> _Given entries_

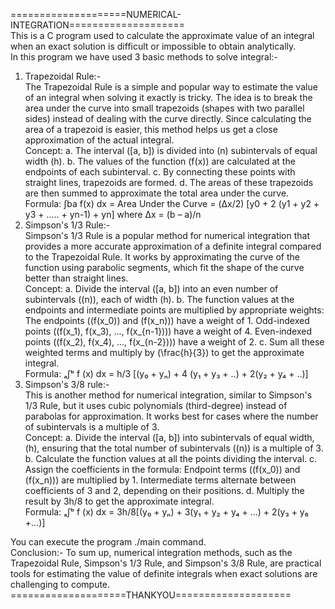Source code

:====================NUMERICAL-INTEGRATION====================
<BR>
This is a C program used to calculate the approximate value of an integral when an exact solution is difficult or impossible to obtain analytically. 
<BR>
In this program we have used 3 basic methods to solve integral:-<BR>
1. Trapezoidal Rule:-<BR>
    The Trapezoidal Rule is a simple and popular way to estimate the value of an integral when solving it exactly is tricky. The idea is to break the area under the curve into small trapezoids (shapes with two parallel sides) instead of dealing with the curve directly. Since calculating the area of a trapezoid is easier, this method helps us get a close approximation of the actual integral.
    <BR>
    Concept:
    a. The interval ([a, b]) is divided into (n) subintervals of equal width (h).
    b. The values of the function (f(x)) are calculated at the endpoints of each subinterval.
    c. By connecting these points with straight lines, trapezoids are formed.
    d. The areas of these trapezoids are then summed to approximate the total area under the curve.
    <BR>
    Formula:
        ∫ba f(x) dx = Area Under the Curve = (Δx/2) [y0 + 2 (y1 + y2 + y3 + ….. + yn-1) + yn]
        where Δx = (b – a)/n
    <BR>
2. Simpson's 1/3 Rule:-<BR>
    Simpson's 1/3 Rule is a popular method for numerical integration that provides a more accurate approximation of a definite integral compared to the Trapezoidal Rule. It works by approximating the curve of the function using parabolic segments, which fit the shape of the curve better than straight lines.
    <BR>
    Concept:
    a. Divide the interval ([a, b]) into an even number of subintervals ((n)), each of width (h).
    b. The function values at the endpoints and intermediate points are multiplied by appropriate weights:
        The endpoints ((f(x_0)) and (f(x_n))) have a weight of 1.
        Odd-indexed points ((f(x_1), f(x_3), ..., f(x_{n-1}))) have a weight of 4.
        Even-indexed points ((f(x_2), f(x_4), ..., f(x_{n-2}))) have a weight of 2.
    c. Sum all these weighted terms and multiply by (\frac{h}{3}) to get the approximate integral.
    <BR>
    Formula:
        ₐ∫ᵇ f (x) dx = h/3 [(y₀ + yₙ) + 4 (y₁ + y₃ + ..) + 2(y₂ + y₄ + ..)]
    <BR>
3. Simpson's 3/8 rule:-<BR>
    This is another method for numerical integration, similar to Simpson's 1/3 Rule, but it uses cubic polynomials (third-degree) instead of parabolas for approximation. It works best for cases where the number of subintervals is a multiple of 3.
    <BR>
    Concept:
    a. Divide the interval ([a, b]) into subintervals of equal width, (h), ensuring that the total number of subintervals ((n)) is a multiple of 3.
    b. Calculate the function values at all the points dividing the interval.
    c. Assign the coefficients in the formula:
        Endpoint terms ((f(x_0)) and (f(x_n))) are multiplied by 1.
        Intermediate terms alternate between coefficients of 3 and 2, depending on their positions.
    d. Multiply the result by 3h/8 to get the approximate integral.
    <BR>
    Formula:
        ₐ∫ᵇ f (x) dx = 3h/8[(y₀ + yₙ) + 3(y₁ + y₂ + y₄ + …) + 2(y₃ + y₆ +…)]
    <BR>

You can execute the program ./main command.
<BR>
Conclusion:-
    To sum up, numerical integration methods, such as the Trapezoidal Rule, Simpson's 1/3 Rule, and Simpson's 3/8 Rule, are practical tools for estimating the value of definite integrals when exact solutions are challenging to compute.
<BR>
====================THANKYOU====================
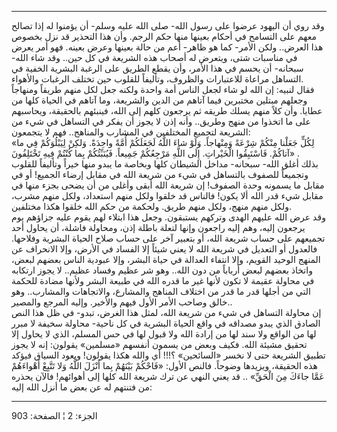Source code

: ------------------------------------------------------------------------

وقد روي أن اليهود عرضوا على رسول الله- صلى الله عليه وسلم- أن يؤمنوا له
إذا تصالح معهم على التسامح في أحكام بعينها منها حكم الرجم. وأن هذا
التحذير قد نزل بخصوص هذا العرض.. ولكن الأمر- كما هو ظاهر- أعم من حالة
بعينها وعرض بعينه. فهو أمر يعرض في مناسبات شتى، ويتعرض له أصحاب هذه
الشريعة في كل حين.. وقد شاء الله- سبحانه- أن يحسم في هذا الأمر، وأن يقطع
الطريق على الرغبة البشرية الخفية في التساهل مراعاة للاعتبارات والظروف،
وتأليفاً للقلوب حين تختلف الرغبات والأهواء.  
فقال لنبيه: إن الله لو شاء لجعل الناس أمة واحدة ولكنه جعل لكل منهم طريقاً
ومنهاجاً وجعلهم مبتلين مختبرين فيما آتاهم من الدين والشريعة، وما آتاهم في
الحياة كلها من عطايا. وأن كلاً منهم يسلك طريقه ثم يرجعون كلهم إلى الله،
فينبئهم بالحقيقة، ويحاسبهم على ما اتخذوا من منهج وطريق.. وأنه إذن لا
يجوز أن يفكر في التساهل في شيء من الشريعة لتجميع المختلفين في المشارب
والمناهج.. فهم لا يتجمعون:  
«لِكُلٍّ جَعَلْنا مِنْكُمْ شِرْعَةً وَمِنْهاجاً. وَلَوْ شاءَ اللَّهُ لَجَعَلَكُمْ أُمَّةً واحِدَةً. وَلكِنْ
لِيَبْلُوَكُمْ فِي ما آتاكُمْ. فَاسْتَبِقُوا الْخَيْراتِ. إِلَى اللَّهِ مَرْجِعُكُمْ جَمِيعاً. فَيُنَبِّئُكُمْ
بِما كُنْتُمْ فِيهِ تَخْتَلِفُونَ» .  
بذلك أغلق الله- سبحانه- مداخل الشيطان كلها وبخاصة ما يبدو منها خيراً
وتأليفاً للقلوب وتجميعاً للصفوف بالتساهل في شيء من شريعة الله في مقابل
إرضاء الجميع! أو في مقابل ما يسمونه وحدة الصفوف! إن شريعة الله أبقى
وأغلى من أن يضحى بجزء منها في مقابل شيء قدر الله ألا يكون! فالناس قد
خلقوا ولكل منهم استعداد، ولكل منهم مشرب، ولكل منهم منهج، ولكل منهم طريق.
ولحكمة من حكم الله خلقوا هكذا مختلفين.  
وقد عرض الله عليهم الهدى وتركهم يستبقون. وجعل هذا ابتلاء لهم يقوم عليه
جزاؤهم يوم يرجعون إليه، وهم إليه راجعون وإنها لتعلة باطلة إذن، ومحاولة
فاشلة، أن يحاول أحد تجميعهم على حساب شريعة الله، أو بتعبير آخر على حساب
صلاح الحياة البشرية وفلاحها. فالعدول أو التعديل في شريعة الله لا يعني
شيئاً إلا الفساد في الأرض، وإلا الانحراف عن المنهج الوحيد القويم، وإلا
انتفاء العدالة في حياة البشر، وإلا عبودية الناس بعضهم لبعض، واتخاذ بعضهم
لبعض أرباباً من دون الله.. وهو شر عظيم وفساد عظيم.. لا يجوز ارتكابه في
محاولة عقيمة لا تكون لأنها غير ما قدره الله في طبيعة البشر ولأنها مضادة
للحكمة التي من أجلها قدر ما قدر من اختلاف المناهج والمشارع، والاتجاهات
والمشارب.. وهو خالق وصاحب الأمر الأول فيهم والأخير. وإليه المرجع
والمصير..  
إن محاولة التساهل في شيء من شريعة الله، لمثل هذا الغرض، تبدو- في ظل هذا
النص الصادق الذي يبدو مصداقه في واقع الحياة البشرية في كل ناحية- محاولة
سخيفة لا مبرر لها من الواقع ولا سند لها من إرادة الله ولا قبول لها في حس
المسلم، الذي لا يحاول إلا تحقيق مشيئة الله. فكيف وبعض من يسمون أنفسهم
«مسلمين» يقولون: إنه لا يجوز تطبيق الشريعة حتى لا نخسر «السائحين» ؟!!!
أي والله هكذا يقولون! ويعود السياق فيؤكد هذه الحقيقة، ويزيدها وضوحاً.
فالنص الأول: «فَاحْكُمْ بَيْنَهُمْ بِما أَنْزَلَ اللَّهُ وَلا تَتَّبِعْ أَهْواءَهُمْ عَمَّا جاءَكَ مِنَ
الْحَقِّ» .. قد يعني النهي عن ترك شريعة الله كلها إلى أهوائهم! فالآن يحذره
من فتنتهم له عن بعض ما أنزل الله إليه:

------------------------------------------------------------------------

الجزء: 2 ¦ الصفحة: 903
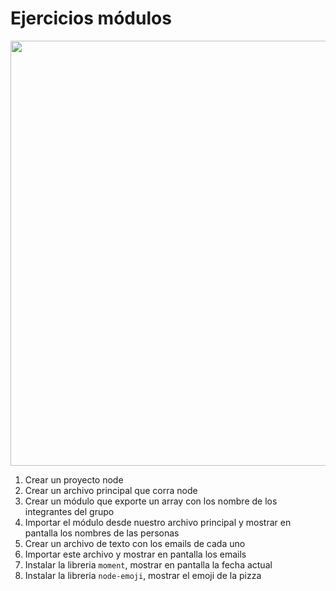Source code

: # Ejercicios módulos

<img src="https://thumbor.forbes.com/thumbor/960x0/https%3A%2F%2Fspecials-images.forbesimg.com%2Fdam%2Fimageserve%2F1059538366%2F960x0.jpg%3Ffit%3Dscale"
width="680" />

1. Crear un proyecto node
2. Crear un archivo principal que corra node
3. Crear un módulo que exporte un array con los nombre de los integrantes del grupo
3. Importar el módulo desde nuestro archivo principal y mostrar en pantalla los nombres de las personas
5. Crear un archivo de texto con los emails de cada uno
6. Importar este archivo y mostrar en pantalla los emails
7. Instalar la libreria `moment`, mostrar en pantalla la fecha actual
8. Instalar la libreria `node-emoji`, mostrar el emoji de la pizza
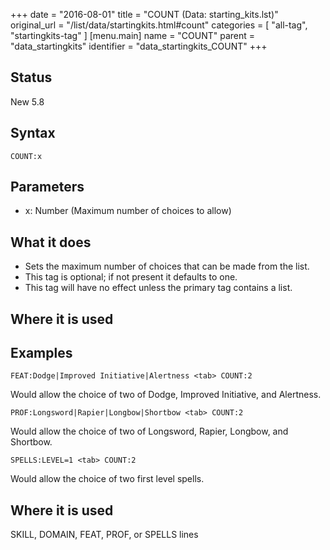 +++
date = "2016-08-01"
title = "COUNT (Data: starting_kits.lst)"
original_url = "/list/data/startingkits.html#count"
categories = [ "all-tag", "startingkits-tag" ]
[menu.main]
    name = "COUNT"
    parent = "data_startingkits"
    identifier = "data_startingkits_COUNT"
+++

## Status

New 5.8

## Syntax

`COUNT:x`

## Parameters

-   x: Number (Maximum number of choices to allow)



What it does
------------

-   Sets the maximum number of choices that can be made from the list.
-   This tag is optional; if not present it defaults to one.
-   This tag will have no effect unless the primary tag contains a list.

Where it is used
----------------

Examples
--------

`FEAT:Dodge|Improved Initiative|Alertness <tab> COUNT:2`

Would allow the choice of two of Dodge, Improved Initiative, and
Alertness.

`PROF:Longsword|Rapier|Longbow|Shortbow <tab> COUNT:2`

Would allow the choice of two of Longsword, Rapier, Longbow, and
Shortbow.

`SPELLS:LEVEL=1 <tab> COUNT:2`

Would allow the choice of two first level spells.

Where it is used
----------------

SKILL, DOMAIN, FEAT, PROF, or SPELLS lines

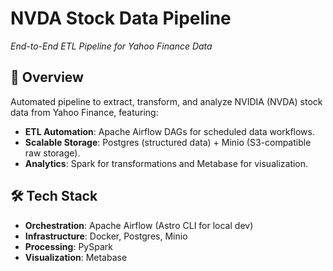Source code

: 
# NVDA Stock Data Pipeline  
*End-to-End ETL Pipeline for Yahoo Finance Data*  

## 📌 Overview  
Automated pipeline to extract, transform, and analyze NVIDIA (NVDA) stock data from Yahoo Finance, featuring:  
- **ETL Automation**: Apache Airflow DAGs for scheduled data workflows.  
- **Scalable Storage**: Postgres (structured data) + Minio (S3-compatible raw storage).  
- **Analytics**: Spark for transformations and Metabase for visualization.  

## 🛠️ Tech Stack  
- **Orchestration**: Apache Airflow (Astro CLI for local dev)  
- **Infrastructure**: Docker, Postgres, Minio  
- **Processing**: PySpark  
- **Visualization**: Metabase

> _Try it_
On how many lines above does the word "approximate" appear? Answer with that figure only.

> _Reply_
4